Exactly retype the opening line of the entries and every line after it, ending with the line that contains "em áreas específicas.". Skip all pictures.

[Dataset entries]
+++
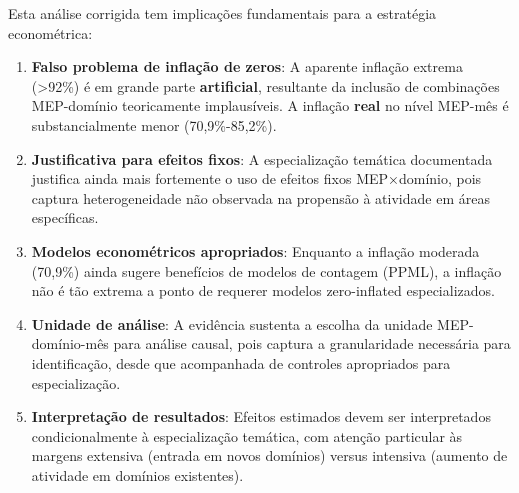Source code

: 


Esta análise corrigida tem implicações fundamentais para a estratégia econométrica:

\begin{enumerate}
    \item \textbf{Falso problema de inflação de zeros}: A aparente inflação extrema (>92\%) é em grande parte \textbf{artificial}, resultante da inclusão de combinações MEP-domínio teoricamente implausíveis. A inflação \textbf{real} no nível MEP-mês é substancialmente menor (70,9\%-85,2\%).
    
    \item \textbf{Justificativa para efeitos fixos}: A especialização temática documentada justifica ainda mais fortemente o uso de efeitos fixos MEP×domínio, pois captura heterogeneidade não observada na propensão à atividade em áreas específicas.
    
    \item \textbf{Modelos econométricos apropriados}: Enquanto a inflação moderada (70,9\%) ainda sugere benefícios de modelos de contagem (PPML), a inflação não é tão extrema a ponto de requerer modelos zero-inflated especializados.
    
    \item \textbf{Unidade de análise}: A evidência sustenta a escolha da unidade MEP-domínio-mês para análise causal, pois captura a granularidade necessária para identificação, desde que acompanhada de controles apropriados para especialização.
    
    \item \textbf{Interpretação de resultados}: Efeitos estimados devem ser interpretados condicionalmente à especialização temática, com atenção particular às margens extensiva (entrada em novos domínios) versus intensiva (aumento de atividade em domínios existentes).
\end{enumerate}

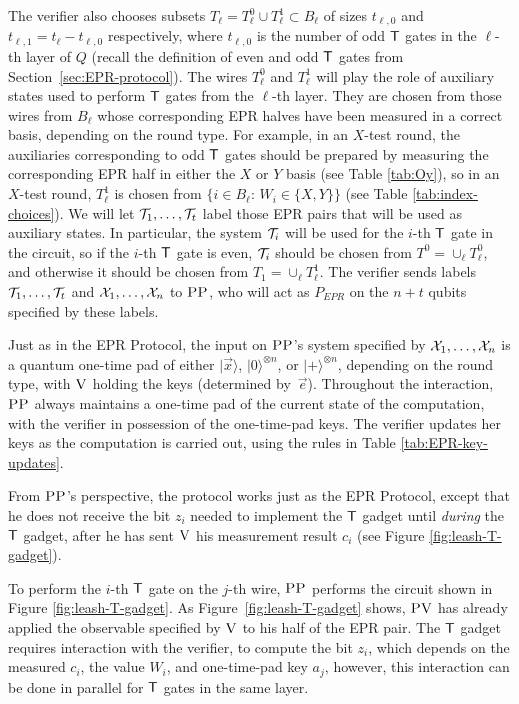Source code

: \documentclass[11pt]{article}
\newcommand{\ket}[1]{|#1\rangle}
\newcommand{\ver}{\textsc{V}}
\newcommand{\pv}{\textsc{PV}}
\newcommand{\pp}{\textsc{PP}}
\begin{document}
The verifier also chooses subsets $T_\ell = T_\ell^0 \cup T_\ell^1 \subset B_\ell$ of sizes $t_{\ell,0}$ and $t_{\ell,1} = t_\ell-t_{\ell,0}$ respectively, where $t_{\ell,0}$ is the number of odd $\sf T$ gates in the $\ell$-th layer of $Q$ (recall the definition of even and odd $\sf T$ gates from Section~\ref{sec:EPR-protocol}). The wires $T^0_\ell$ and $T^1_\ell$ will play the role of auxiliary states used to perform $\sf T$ gates from the $\ell$-th layer. They are chosen from those wires from $B_\ell$ whose corresponding EPR halves have been measured in a correct basis, depending on the round type.  For example, in an $X$-test round, the auxiliaries corresponding to odd $\sf T$ gates should be prepared by measuring the corresponding EPR half in either the $X$ or $Y$ basis (see Table \ref{tab:Oy}), so in an $X$-test round, $T_\ell^1$ is chosen from $\{i\in B_\ell:\,W_i\in \{X,Y\}\}$ (see Table \ref{tab:index-choices}). We will let ${\cal T}_1,\dots,{\cal T}_t$ label those EPR pairs that will be used as auxiliary states. In particular, the system ${\cal T}_i$ will be used for the $i$-th $\sf T$ gate in the circuit, so if the $i$-th $\sf T$ gate is even, ${\cal T}_i$ should be chosen from $T^0=\cup_\ell T_\ell^0$, and otherwise it should be chosen from $T_1=\cup_\ell T_\ell^1$. The verifier sends labels ${\cal T}_1,\dots,{\cal T}_t$ and ${\cal X}_1,\dots,{\cal X}_n$ to $\pp$, who will act as $P_{EPR}$ on the $n+t$ qubits specified by these labels.


Just as in the EPR Protocol, the input on $\pp$'s system specified by ${\cal X}_1,\dots,{\cal X}_n$ is a quantum one-time pad of either $\ket{\vec{x}}$, $\ket{0}^{\otimes n}$, or $\ket{+}^{\otimes n}$, depending on the round type, with $\ver$ holding the keys (determined by~$\vec{e}$). Throughout the interaction, $\pp$ always maintains a one-time pad of the current state of the computation, with the verifier in possession of the one-time-pad keys. The verifier updates her keys as the computation is carried out, using the rules in Table \ref{tab:EPR-key-updates}. 




From $\pp$'s perspective, the protocol works just as the EPR Protocol, except that he does not receive the bit $z_i$ needed to implement the $\sf T$ gadget until \emph{during} the $\sf T$ gadget, after he has sent $\ver$ his measurement result $c_i$ (see Figure \ref{fig:leash-T-gadget}).


 
To perform the $i$-th $\sf T$ gate on the $j$-th wire, $\pp$ performs the circuit shown in Figure \ref{fig:leash-T-gadget}. As Figure~\ref{fig:leash-T-gadget} shows, $\pv$ has already applied the observable specified by $\ver$ to his half of the EPR pair. The $\sf T$ gadget requires interaction with the verifier, to compute the bit $z_i$, which depends on the measured $c_i$, the value $W_i$, and one-time-pad key $a_j$, however, this interaction can be done in parallel for $\sf T$ gates in the same layer. 
\end{document}
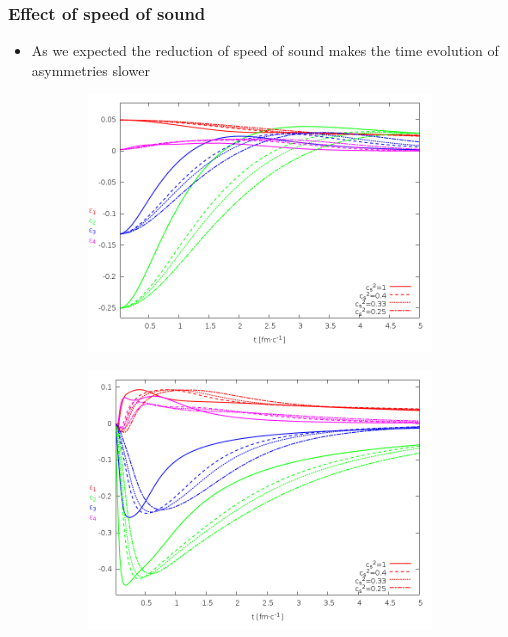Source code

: \documentclass{beamer}
\begin{document}
\begin{frame}
\frametitle{Effect of speed of sound}
\begin{center}
\begin{itemize}
\item As we expected the reduction of speed of sound makes the time evolution of asymmetries slower
\end{itemize}
\begin{figure}[H]
	\centering
    \begin{subfigure}[b]{0.49\textwidth}
    		\includegraphics[width=\textwidth]{pic/res/nonrel/eps_cs2_r}
	\end{subfigure}
	\begin{subfigure}[b]{0.49\textwidth}
        	\includegraphics[width=\textwidth]{pic/res/nonrel/eps_cs2_v}
	\end{subfigure}
\end{figure}
\end{center}
\end{frame}
\end{document}

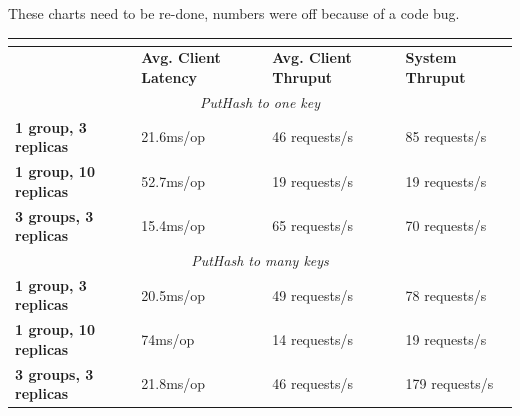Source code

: \documentclass[letterpaper,10pt]{article}
\begin{document}
These charts need to be re-done, numbers were off because of a code bug.
\begin{table}[h]
\begin{tabular}{|l|l|l|l|}
\hline
\multicolumn{4}{|c|}{\cellcolor[HTML]{C0C0C0}{\color[HTML]{000000} \textbf{Vanilla Paxos}}}                              \\ \hline
                              & \textbf{Avg. Client Latency} & \textbf{Avg. Client Thruput} & \textbf{System Thruput} \\ \hline
\multicolumn{4}{|c|}{\textit{PutHash to one key}}                                                                     \\ \hline
\textbf{1 group, 3 replicas}  & 21.6ms/op                    & 46 requests/s                & 85 requests/s           \\ \hline
\textbf{1 group, 10 replicas} & 52.7ms/op                    & 19 requests/s                & 19 requests/s           \\ \hline
\textbf{3 groups, 3 replicas} & 15.4ms/op                    & 65 requests/s                & 70 requests/s           \\ \hline
\multicolumn{4}{|c|}{\textit{PutHash to many keys}}                                                                 \\ \hline
\textbf{1 group, 3 replicas}  & 20.5ms/op                    & 49 requests/s                & 78 requests/s           \\ \hline
\textbf{1 group, 10 replicas} & 74ms/op                      & 14 requests/s                & 19 requests/s           \\ \hline
\textbf{3 groups, 3 replicas} & 21.8ms/op                    & 46 requests/s                & 179 requests/s          \\ \hline
\end{tabular}
\end{table}

\end{document}
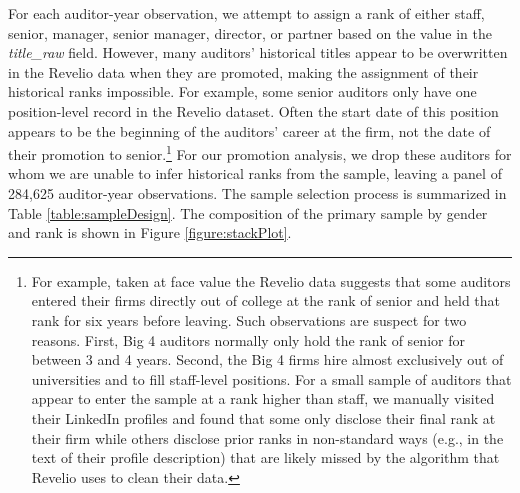 \documentclass[11pt]{article}
\begin{document}
        For each auditor-year observation, we attempt to assign a rank of either staff, senior, manager, senior manager, director, or partner based on the value in the \textit{title\_raw} field. However, many auditors' historical titles appear to be overwritten in the Revelio data when they are promoted, making the assignment of their historical ranks impossible. For example, some senior auditors only have one position-level record in the Revelio dataset. Often the start date of this position appears to be the beginning of the auditors' career at the firm, not the date of their promotion to senior.\footnote{For example, taken at face value the Revelio data suggests that some auditors entered their firms directly out of college at the rank of senior and held that rank for six years before leaving. Such observations are suspect for two reasons. First, Big 4 auditors normally only hold the rank of senior for between 3 and 4 years. Second, the Big 4 firms hire almost exclusively out of universities and to fill staff-level positions. For a small sample of auditors that appear to enter the sample at a rank higher than staff, we manually visited their LinkedIn profiles and found that some only disclose their final rank at their firm while others disclose prior ranks in non-standard ways (e.g., in the text of their profile description) that are likely missed by the algorithm that Revelio uses to clean their data.} For our promotion analysis, we drop these auditors for whom we are unable to infer historical ranks from the sample, leaving a panel of 284,625 auditor-year observations. The sample selection process is summarized in Table \ref{table:sampleDesign}. The composition of the primary sample by gender and rank is shown in Figure \ref{figure:stackPlot}.
        
\end{document}
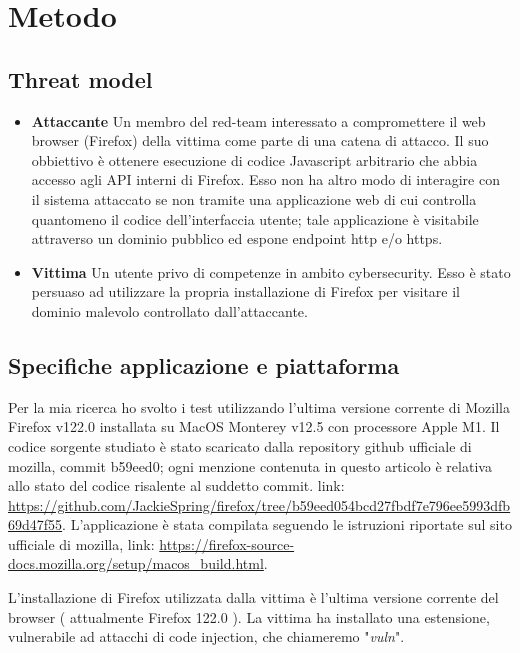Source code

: \documentclass[]{./sapthesis/sapthesis}
\begin{document}
\newpage

\chapter{Metodo}
    \section{Threat model}
        \begin{itemize}
            \item \textbf{Attaccante} Un membro del red-team interessato a compromettere
                il web browser (Firefox) della vittima come parte di una catena di attacco.
                Il suo obbiettivo è ottenere esecuzione di codice Javascript arbitrario che abbia
                accesso agli API interni di Firefox.
                Esso non ha altro modo di interagire con il sistema attaccato se non tramite
                una applicazione web di cui controlla quantomeno il codice dell'interfaccia utente;
                tale applicazione è visitabile attraverso un dominio pubblico ed espone endpoint
                http e/o https.

            \item \textbf{Vittima} Un utente privo di competenze in ambito cybersecurity.
                Esso è stato persuaso ad utilizzare la propria installazione di Firefox
                per visitare il dominio malevolo controllato dall'attaccante.
        \end{itemize}

    \section{Specifiche applicazione e piattaforma}
        Per la mia ricerca ho svolto i test utilizzando l'ultima versione corrente di
        Mozilla Firefox v122.0 installata su MacOS Monterey v12.5 con processore Apple M1.
        Il codice sorgente studiato è stato scaricato dalla repository github ufficiale di mozilla,
        commit b59eed0; ogni menzione contenuta in questo articolo è relativa allo stato del codice
        risalente al suddetto commit. link: \url{https://github.com/JackieSpring/firefox/tree/b59eed054bcd27fbdf7e796ee5993dfb69d47f55}. 
        L'applicazione è stata compilata seguendo le istruzioni riportate sul sito
        ufficiale di mozilla, link: \url{https://firefox-source-docs.mozilla.org/setup/macos_build.html}.

        L'installazione di Firefox utilizzata dalla vittima è l'ultima versione corrente
        del browser ( attualmente Firefox 122.0 ). La vittima ha installato una estensione,
        vulnerabile ad attacchi di code injection, che chiameremo "\textit{vuln}".
\end{document}
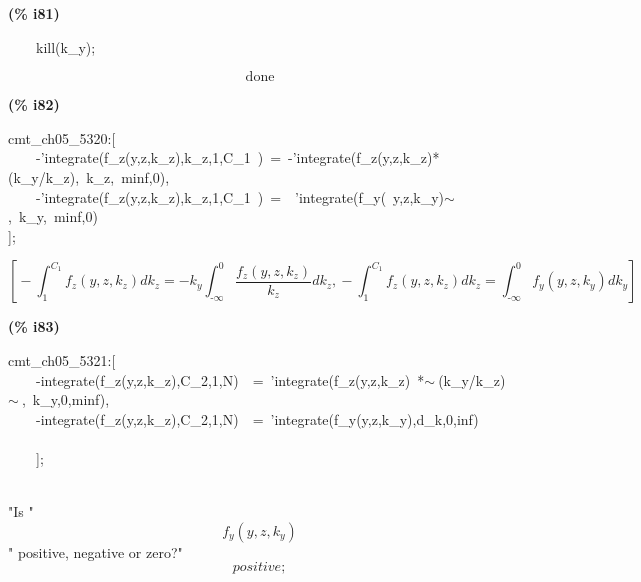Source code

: \documentclass[fleqn]{article}
\begin{document}
\noindent
\begin{minipage}[t]{4.000000em}\color{red}\bfseries
(\% i81)	
\end{minipage}
\begin{minipage}[t]{\textwidth}\color{blue}
\ \ \ \ kill(k\_y);
\end{minipage}
\[\displaystyle \tag{\% o81} 
\ensuremath{\mathrm{done}}\mbox{}
\]


\noindent
\begin{minipage}[t]{4.000000em}\color{red}\bfseries
(\% i82)	
\end{minipage}
\begin{minipage}[t]{\textwidth}\color{blue}
cmt\_ch05\_5320:[\\
\ \ \ \ -'integrate(f\_z(y,z,k\_z),k\_z,1,C\_1\ )\ =\ -'integrate(f\_z(y,z,k\_z)*(k\_y/k\_z),\ k\_z,\ minf,0),\\
\ \ \ \ -'integrate(f\_z(y,z,k\_z),k\_z,1,C\_1\ )\ =\ \ 'integrate(f\_y(\ y,z,k\_y)\ensuremath{\sim\ },\ k\_y,\ minf,0)\\
];
\end{minipage}
\[\displaystyle \tag{\% o82} 
\operatorname{[}-\int_{1}^{{C_1}}{\left. {f_z}\left( y\operatorname{,}z\operatorname{,}{k_z}\right) d{k_z}\right.}=-{k_y} \int_{\operatorname{-}\infty }^{0}{\left. \frac{{f_z}\left( y\operatorname{,}z\operatorname{,}{k_z}\right) }{{k_z}}d{k_z}\right.}\operatorname{,}-\int_{1}^{{C_1}}{\left. {f_z}\left( y\operatorname{,}z\operatorname{,}{k_z}\right) d{k_z}\right.}=\int_{\operatorname{-}\infty }^{0}{\left. {f_y}\left( y\operatorname{,}z\operatorname{,}{k_y}\right) d{k_y}\right.}\operatorname{]}\mbox{}
\]


\noindent
\begin{minipage}[t]{4.000000em}\color{red}\bfseries
(\% i83)	
\end{minipage}
\begin{minipage}[t]{\textwidth}\color{blue}
cmt\_ch05\_5321:[\\
\ \ \ \ -integrate(f\_z(y,z,k\_z),C\_2,1,N)\ \ =\ 'integrate(f\_z(y,z,k\_z)\ *\ensuremath{\sim\ }(k\_y/k\_z)\ensuremath{\sim\ },\ k\_y,0,minf),\\
\ \ \ \ -integrate(f\_z(y,z,k\_z),C\_2,1,N)\ \ =\ 'integrate(f\_y(y,z,k\_y),d\_k,0,inf)\\
\ \ \ \ \\
\ \ \ \ ];
\end{minipage}
\mbox{}\\"Is "
\[\displaystyle {f_y}\left( y\operatorname{,}z\operatorname{,}{k_y}\right) \mbox{}
\]" positive, negative or zero?"
\[\displaystyle positive;\mbox{}\]
\end{document}
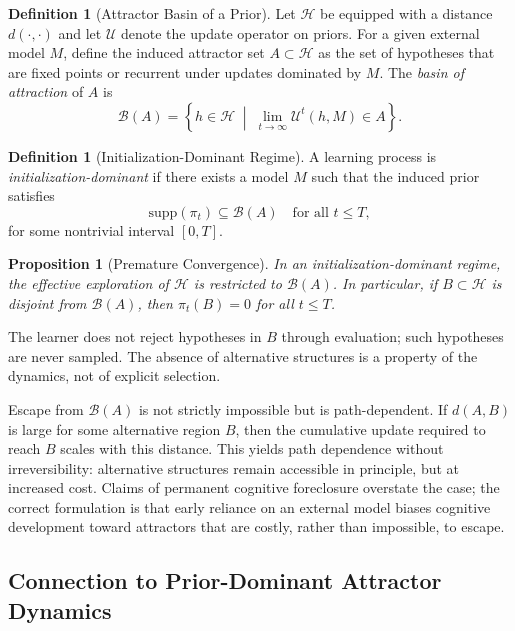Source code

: \documentclass[11pt,a4paper]{article}
\theoremstyle{plain}
\newtheorem{proposition}[theorem]{Proposition}
\theoremstyle{definition}
\newtheorem{definition}[theorem]{Definition}
\theoremstyle{remark}
\begin{document}
\begin{definition}[Attractor Basin of a Prior]
Let $\mathcal{H}$ be equipped with a distance $d(\cdot,\cdot)$ and let
$\mathcal{U}$ denote the update operator on priors. For a given external model
$M$, define the induced attractor set $A \subset \mathcal{H}$ as the set of
hypotheses that are fixed points or recurrent under updates dominated by $M$.
The \emph{basin of attraction} of $A$ is
\[
  \mathcal{B}(A) = \left\{ h \in \mathcal{H}
    \;\middle|\;
    \lim_{t\to\infty} \mathcal{U}^t(h, M) \in A \right\}.
\]
\end{definition}

\begin{definition}[Initialization-Dominant Regime]
A learning process is \emph{initialization-dominant} if there exists a model $M$
such that the induced prior satisfies
\[
  \mathrm{supp}(\pi_t) \subseteq \mathcal{B}(A)
  \quad \text{for all } t \leq T,
\]
for some nontrivial interval $[0,T]$.
\end{definition}

\begin{proposition}[Premature Convergence]
In an initialization-dominant regime, the effective exploration of $\mathcal{H}$
is restricted to $\mathcal{B}(A)$. In particular, if $B \subset \mathcal{H}$ is
disjoint from $\mathcal{B}(A)$, then $\pi_t(B) = 0$ for all $t \leq T$.
\end{proposition}

The learner does not reject hypotheses in $B$ through evaluation; such
hypotheses are never sampled. The absence of alternative structures is a
property of the dynamics, not of explicit selection.

Escape from $\mathcal{B}(A)$ is not strictly impossible but is path-dependent.
If $d(A,B)$ is large for some alternative region $B$, then the cumulative update
required to reach $B$ scales with this distance. This yields path dependence
without irreversibility: alternative structures remain accessible in principle,
but at increased cost. Claims of permanent cognitive foreclosure overstate the
case; the correct formulation is that early reliance on an external model biases
cognitive development toward attractors that are costly, rather than impossible,
to escape.

\subsection{Connection to Prior-Dominant Attractor Dynamics}
\end{document}
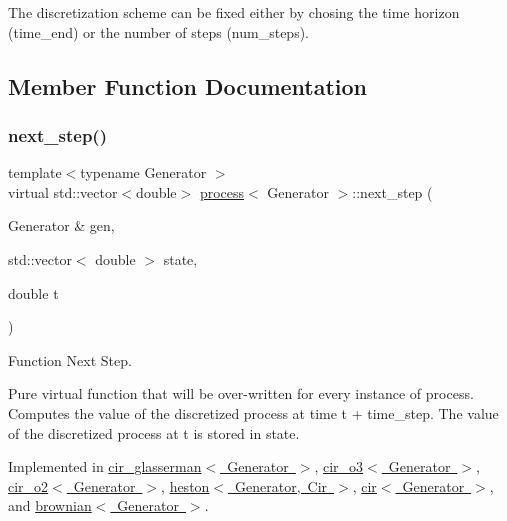 The discretization scheme can be fixed either by chosing the time horizon (time\+\_\+end) or the number of steps (num\+\_\+steps). 

\subsection{Member Function Documentation}
\mbox{\label{classprocess_a55c46e4b4ab1992ce09f4133fb484fd6}} 
\subsubsection{\texorpdfstring{next\+\_\+step()}{next\_step()}}
{\footnotesize\ttfamily template$<$typename Generator $>$ \\
virtual std\+::vector$<$double$>$ \mbox{\hyperlink{classprocess}{process}}$<$ Generator $>$\+::next\+\_\+step (\begin{DoxyParamCaption}\item[{Generator \&}]{gen,  }\item[{std\+::vector$<$ double $>$}]{state,  }\item[{double}]{t }\end{DoxyParamCaption})\hspace{0.3cm}{\ttfamily [pure virtual]}}



Function Next Step. 

Pure virtual function that will be over-\/written for every instance of process. Computes the value of the discretized process at time t + time\+\_\+step. The value of the discretized process at t is stored in state. 

Implemented in \mbox{\hyperlink{classcir__glasserman_aa3a48d9de6edccd4bfb8a52a5e5ad3df}{cir\+\_\+glasserman$<$ Generator $>$}}, \mbox{\hyperlink{classcir__o3_a77d0f79c0634f1d6cd19017e56eab451}{cir\+\_\+o3$<$ Generator $>$}}, \mbox{\hyperlink{classcir__o2_aff77d63ff38cedf7f720f4bf081b3812}{cir\+\_\+o2$<$ Generator $>$}}, \mbox{\hyperlink{classheston_a81ef826578f2a62320698e88cc2b1b3b}{heston$<$ Generator, Cir $>$}}, \mbox{\hyperlink{classcir_ad3d4f7db1a4448632a6fdbada17cc651}{cir$<$ Generator $>$}}, and \mbox{\hyperlink{classbrownian_afb58e5d64bc76193fcce54cf611f3671}{brownian$<$ Generator $>$}}.

\mbox{\label{classprocess_ac728fbbd27c9e9d0b590e18e132480af}}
+++
§ **ANSWER TO THE PROBLEM**
Source code

: 


Esta análise corrigida tem implicações fundamentais para a estratégia econométrica:

\begin{enumerate}
    \item \textbf{Falso problema de inflação de zeros}: A aparente inflação extrema (>92\%) é em grande parte \textbf{artificial}, resultante da inclusão de combinações MEP-domínio teoricamente implausíveis. A inflação \textbf{real} no nível MEP-mês é substancialmente menor (70,9\%-85,2\%).
    
    \item \textbf{Justificativa para efeitos fixos}: A especialização temática documentada justifica ainda mais fortemente o uso de efeitos fixos MEP×domínio, pois captura heterogeneidade não observada na propensão à atividade em áreas específicas.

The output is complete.